Member of the Chamber of Deputies
- In office 15 May 1969 – 11 September 1973
- Constituency: 16th Departmental Group

Personal details
- Born: 6 December 1921 Santiago, Chile
- Died: 8 July 2000 (aged 78) Santiago, Chile
- Political party: Christian Democratic Party
- Occupation: Politician

= Lautaro Vergara =

Chilean politician

Lautaro Vergara Osorio (6 December 1921 – 8 July 2000) was a Chilean lawyer and politician, member of the Christian Democratic Party (PDC).

He served as Deputy for the 16th Departmental Group from May 1969 to September 1973, when the coup d’état dissolved Congress.

==Biography==
He was born in Chillán on 6 December 1921, the son of Leonidas Vergara Squella and María Elisa Osorio Uribe.
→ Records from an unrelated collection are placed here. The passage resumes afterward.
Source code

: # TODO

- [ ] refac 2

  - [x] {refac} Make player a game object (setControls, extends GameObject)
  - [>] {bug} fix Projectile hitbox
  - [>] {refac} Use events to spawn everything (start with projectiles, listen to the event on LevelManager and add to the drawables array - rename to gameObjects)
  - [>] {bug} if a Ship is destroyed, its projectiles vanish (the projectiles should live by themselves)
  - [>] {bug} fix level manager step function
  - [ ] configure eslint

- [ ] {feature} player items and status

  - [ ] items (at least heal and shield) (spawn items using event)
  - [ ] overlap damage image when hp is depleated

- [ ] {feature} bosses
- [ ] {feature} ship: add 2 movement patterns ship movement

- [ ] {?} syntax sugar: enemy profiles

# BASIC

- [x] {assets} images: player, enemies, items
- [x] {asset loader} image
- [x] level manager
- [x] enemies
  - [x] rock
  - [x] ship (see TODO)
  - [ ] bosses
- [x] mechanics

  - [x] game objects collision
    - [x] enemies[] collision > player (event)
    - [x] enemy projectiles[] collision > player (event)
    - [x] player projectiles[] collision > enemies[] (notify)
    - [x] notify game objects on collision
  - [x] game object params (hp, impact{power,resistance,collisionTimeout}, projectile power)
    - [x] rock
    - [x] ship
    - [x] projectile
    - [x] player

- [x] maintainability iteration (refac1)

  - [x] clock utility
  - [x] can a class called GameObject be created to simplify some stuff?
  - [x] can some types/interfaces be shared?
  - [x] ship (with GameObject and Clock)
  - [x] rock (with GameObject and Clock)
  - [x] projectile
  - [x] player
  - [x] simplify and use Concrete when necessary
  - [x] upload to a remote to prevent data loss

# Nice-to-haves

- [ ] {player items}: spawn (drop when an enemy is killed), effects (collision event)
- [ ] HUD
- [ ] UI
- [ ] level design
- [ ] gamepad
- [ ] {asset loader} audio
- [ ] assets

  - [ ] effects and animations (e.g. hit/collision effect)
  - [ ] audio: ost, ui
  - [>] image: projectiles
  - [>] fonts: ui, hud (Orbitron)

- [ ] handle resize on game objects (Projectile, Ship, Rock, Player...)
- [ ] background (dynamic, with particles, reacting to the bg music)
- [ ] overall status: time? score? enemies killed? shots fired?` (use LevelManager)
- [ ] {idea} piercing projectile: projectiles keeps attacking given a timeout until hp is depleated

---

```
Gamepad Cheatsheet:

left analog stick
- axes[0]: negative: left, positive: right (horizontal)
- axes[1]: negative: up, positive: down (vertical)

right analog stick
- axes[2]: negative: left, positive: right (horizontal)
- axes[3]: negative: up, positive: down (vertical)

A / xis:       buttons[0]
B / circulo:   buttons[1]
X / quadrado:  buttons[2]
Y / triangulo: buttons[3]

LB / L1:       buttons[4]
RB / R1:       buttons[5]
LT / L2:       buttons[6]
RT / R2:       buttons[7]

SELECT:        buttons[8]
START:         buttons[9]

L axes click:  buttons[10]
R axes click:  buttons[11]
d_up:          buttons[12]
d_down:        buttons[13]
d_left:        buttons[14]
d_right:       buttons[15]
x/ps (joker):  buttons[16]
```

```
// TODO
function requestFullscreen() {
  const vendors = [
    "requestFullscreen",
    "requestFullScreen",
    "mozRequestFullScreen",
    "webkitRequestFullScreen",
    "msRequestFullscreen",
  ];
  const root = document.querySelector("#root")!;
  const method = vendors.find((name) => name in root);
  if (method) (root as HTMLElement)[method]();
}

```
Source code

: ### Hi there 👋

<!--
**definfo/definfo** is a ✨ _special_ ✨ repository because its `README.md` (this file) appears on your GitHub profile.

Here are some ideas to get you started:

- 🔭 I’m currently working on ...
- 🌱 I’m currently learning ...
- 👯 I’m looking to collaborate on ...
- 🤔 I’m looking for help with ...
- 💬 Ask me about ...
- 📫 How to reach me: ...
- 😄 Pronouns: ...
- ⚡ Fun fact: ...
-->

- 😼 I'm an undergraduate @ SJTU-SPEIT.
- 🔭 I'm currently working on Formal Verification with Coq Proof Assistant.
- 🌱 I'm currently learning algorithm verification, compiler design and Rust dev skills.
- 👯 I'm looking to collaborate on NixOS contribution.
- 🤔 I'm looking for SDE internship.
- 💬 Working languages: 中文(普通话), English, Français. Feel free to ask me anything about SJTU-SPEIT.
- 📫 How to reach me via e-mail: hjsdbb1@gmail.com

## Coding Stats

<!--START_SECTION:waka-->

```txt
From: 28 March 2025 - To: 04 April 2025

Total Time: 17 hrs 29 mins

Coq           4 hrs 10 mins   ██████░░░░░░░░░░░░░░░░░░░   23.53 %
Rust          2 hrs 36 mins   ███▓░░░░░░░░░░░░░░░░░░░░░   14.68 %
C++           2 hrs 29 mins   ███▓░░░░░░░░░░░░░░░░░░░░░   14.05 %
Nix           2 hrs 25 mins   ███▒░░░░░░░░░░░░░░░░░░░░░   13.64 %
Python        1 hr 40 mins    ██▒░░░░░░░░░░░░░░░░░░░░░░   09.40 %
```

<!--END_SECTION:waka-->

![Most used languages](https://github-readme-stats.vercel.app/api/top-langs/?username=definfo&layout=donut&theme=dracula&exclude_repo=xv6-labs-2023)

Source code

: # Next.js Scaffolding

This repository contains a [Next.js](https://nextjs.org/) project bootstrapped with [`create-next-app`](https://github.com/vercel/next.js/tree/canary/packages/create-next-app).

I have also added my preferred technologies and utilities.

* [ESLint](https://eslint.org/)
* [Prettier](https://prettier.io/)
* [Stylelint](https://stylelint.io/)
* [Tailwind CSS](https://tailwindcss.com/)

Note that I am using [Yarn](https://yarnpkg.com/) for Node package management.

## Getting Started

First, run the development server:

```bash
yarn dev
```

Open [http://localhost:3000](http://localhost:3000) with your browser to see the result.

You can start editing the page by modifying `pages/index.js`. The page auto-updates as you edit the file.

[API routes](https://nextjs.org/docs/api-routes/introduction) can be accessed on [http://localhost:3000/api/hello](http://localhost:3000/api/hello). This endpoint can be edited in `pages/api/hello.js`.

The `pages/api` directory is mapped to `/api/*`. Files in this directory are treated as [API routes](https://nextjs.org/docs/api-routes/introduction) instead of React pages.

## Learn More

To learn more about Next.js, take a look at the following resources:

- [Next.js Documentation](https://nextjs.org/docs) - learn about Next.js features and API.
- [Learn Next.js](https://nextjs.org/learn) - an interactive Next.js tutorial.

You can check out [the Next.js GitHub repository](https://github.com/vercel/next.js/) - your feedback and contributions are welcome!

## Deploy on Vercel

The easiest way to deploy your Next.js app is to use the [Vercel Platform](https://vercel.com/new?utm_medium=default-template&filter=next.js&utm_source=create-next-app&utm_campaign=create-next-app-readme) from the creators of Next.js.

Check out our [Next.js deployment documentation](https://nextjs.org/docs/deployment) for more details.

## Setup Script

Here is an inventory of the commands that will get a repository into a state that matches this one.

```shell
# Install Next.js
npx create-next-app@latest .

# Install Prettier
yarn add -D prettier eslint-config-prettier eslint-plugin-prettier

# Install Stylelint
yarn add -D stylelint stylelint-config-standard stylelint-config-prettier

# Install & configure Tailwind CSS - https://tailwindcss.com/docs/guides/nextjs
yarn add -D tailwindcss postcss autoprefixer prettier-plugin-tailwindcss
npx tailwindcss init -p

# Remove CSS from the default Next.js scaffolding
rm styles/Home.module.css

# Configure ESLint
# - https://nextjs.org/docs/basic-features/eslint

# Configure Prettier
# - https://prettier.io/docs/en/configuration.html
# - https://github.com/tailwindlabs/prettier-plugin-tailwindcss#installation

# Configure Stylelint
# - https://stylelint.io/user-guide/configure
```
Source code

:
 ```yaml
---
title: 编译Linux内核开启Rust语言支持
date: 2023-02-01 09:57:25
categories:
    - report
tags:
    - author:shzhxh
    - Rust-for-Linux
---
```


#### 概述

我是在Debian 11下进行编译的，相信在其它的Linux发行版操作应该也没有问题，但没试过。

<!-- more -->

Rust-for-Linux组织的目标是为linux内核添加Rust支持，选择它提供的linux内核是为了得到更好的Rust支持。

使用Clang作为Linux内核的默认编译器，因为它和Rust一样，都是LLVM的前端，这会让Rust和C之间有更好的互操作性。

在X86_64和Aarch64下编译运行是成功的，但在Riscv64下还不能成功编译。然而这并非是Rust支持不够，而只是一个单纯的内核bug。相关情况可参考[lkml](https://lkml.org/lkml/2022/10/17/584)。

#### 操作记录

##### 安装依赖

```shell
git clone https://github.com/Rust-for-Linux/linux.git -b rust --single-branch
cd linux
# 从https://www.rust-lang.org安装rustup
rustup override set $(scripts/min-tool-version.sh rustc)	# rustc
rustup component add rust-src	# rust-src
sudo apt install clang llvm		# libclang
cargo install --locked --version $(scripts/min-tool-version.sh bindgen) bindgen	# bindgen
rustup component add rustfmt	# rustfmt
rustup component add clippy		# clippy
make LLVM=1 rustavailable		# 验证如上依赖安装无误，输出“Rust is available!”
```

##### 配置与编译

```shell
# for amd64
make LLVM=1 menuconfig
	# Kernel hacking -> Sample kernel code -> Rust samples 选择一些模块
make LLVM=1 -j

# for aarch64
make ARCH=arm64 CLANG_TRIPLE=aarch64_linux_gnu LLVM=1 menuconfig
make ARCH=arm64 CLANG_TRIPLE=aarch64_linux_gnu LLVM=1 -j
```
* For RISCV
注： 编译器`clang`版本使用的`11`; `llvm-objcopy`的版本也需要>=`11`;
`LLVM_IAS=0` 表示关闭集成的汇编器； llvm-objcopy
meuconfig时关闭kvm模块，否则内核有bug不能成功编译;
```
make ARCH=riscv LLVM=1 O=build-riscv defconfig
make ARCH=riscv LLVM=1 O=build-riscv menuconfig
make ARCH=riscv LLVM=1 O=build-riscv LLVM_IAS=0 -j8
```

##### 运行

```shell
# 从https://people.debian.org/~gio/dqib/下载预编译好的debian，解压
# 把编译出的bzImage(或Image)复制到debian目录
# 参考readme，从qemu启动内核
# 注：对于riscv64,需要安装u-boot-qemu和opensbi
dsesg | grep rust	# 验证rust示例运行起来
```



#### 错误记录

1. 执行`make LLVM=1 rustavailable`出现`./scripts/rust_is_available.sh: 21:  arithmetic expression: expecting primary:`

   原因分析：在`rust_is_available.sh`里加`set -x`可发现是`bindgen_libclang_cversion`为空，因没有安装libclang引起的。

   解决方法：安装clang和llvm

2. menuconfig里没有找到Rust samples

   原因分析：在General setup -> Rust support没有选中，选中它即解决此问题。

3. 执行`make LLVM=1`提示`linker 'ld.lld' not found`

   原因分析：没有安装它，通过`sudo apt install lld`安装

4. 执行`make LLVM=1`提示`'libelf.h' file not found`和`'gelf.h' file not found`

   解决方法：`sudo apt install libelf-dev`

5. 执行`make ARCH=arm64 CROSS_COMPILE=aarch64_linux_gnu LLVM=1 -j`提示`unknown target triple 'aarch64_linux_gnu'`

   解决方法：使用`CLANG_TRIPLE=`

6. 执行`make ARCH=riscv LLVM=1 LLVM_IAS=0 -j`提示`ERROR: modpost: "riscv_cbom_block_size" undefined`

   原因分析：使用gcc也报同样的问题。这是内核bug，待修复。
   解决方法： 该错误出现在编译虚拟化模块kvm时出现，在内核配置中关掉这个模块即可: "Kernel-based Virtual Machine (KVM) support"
He died in his hometown on 8 July 2000.

He married Eliana Herminia Cofré Hernández, with whom he had three children: Pedro Alejandro, Jorge Hernán, and Lautaro José.

He completed his primary and secondary studies at the Liceo de Hombres de Chillán. Later, he entered the Escuela de Aplicación annexed to the Normal School of the same city.

He worked as an employee at the Radiodifusora de Chillán, eventually becoming the director of Radiodifusoras de Chile between 1946 and 1968.

===Public life===
He began his public career when he was elected councilman (regidor) for Chillán in 1953, serving until 1956. Later, he was re-elected councilman for three terms between 1960 and 1969.

After his first period as councilman, he joined the Christian Democratic Party, where he held various positions: communal councillor in 1963; provincial vice-president in 1964; delegate to the National Board and communal president in 1965; and provincial president between 1966 and 1967.

In the 1969 parliamentary elections he was elected Deputy for the 16th Departmental District (Chillán, Bulnes and Yungay). He was a member of the Standing Committee on Internal Government; the Committee on Public Works and Transport; and the Investigative Committee in charge of examining the procedure for granting loans by the State Bank, between 1969 and 1970.

In the 1973 parliamentary elections he was re-elected Deputy for the same Departmental District. He sat on the Standing Committee on Internal Government; the Committee on Constitution, Legislation and Justice; and the Committee on Internal Regime, Administration and Regulations. His parliamentary term was cut short by the 1973 coup d’état.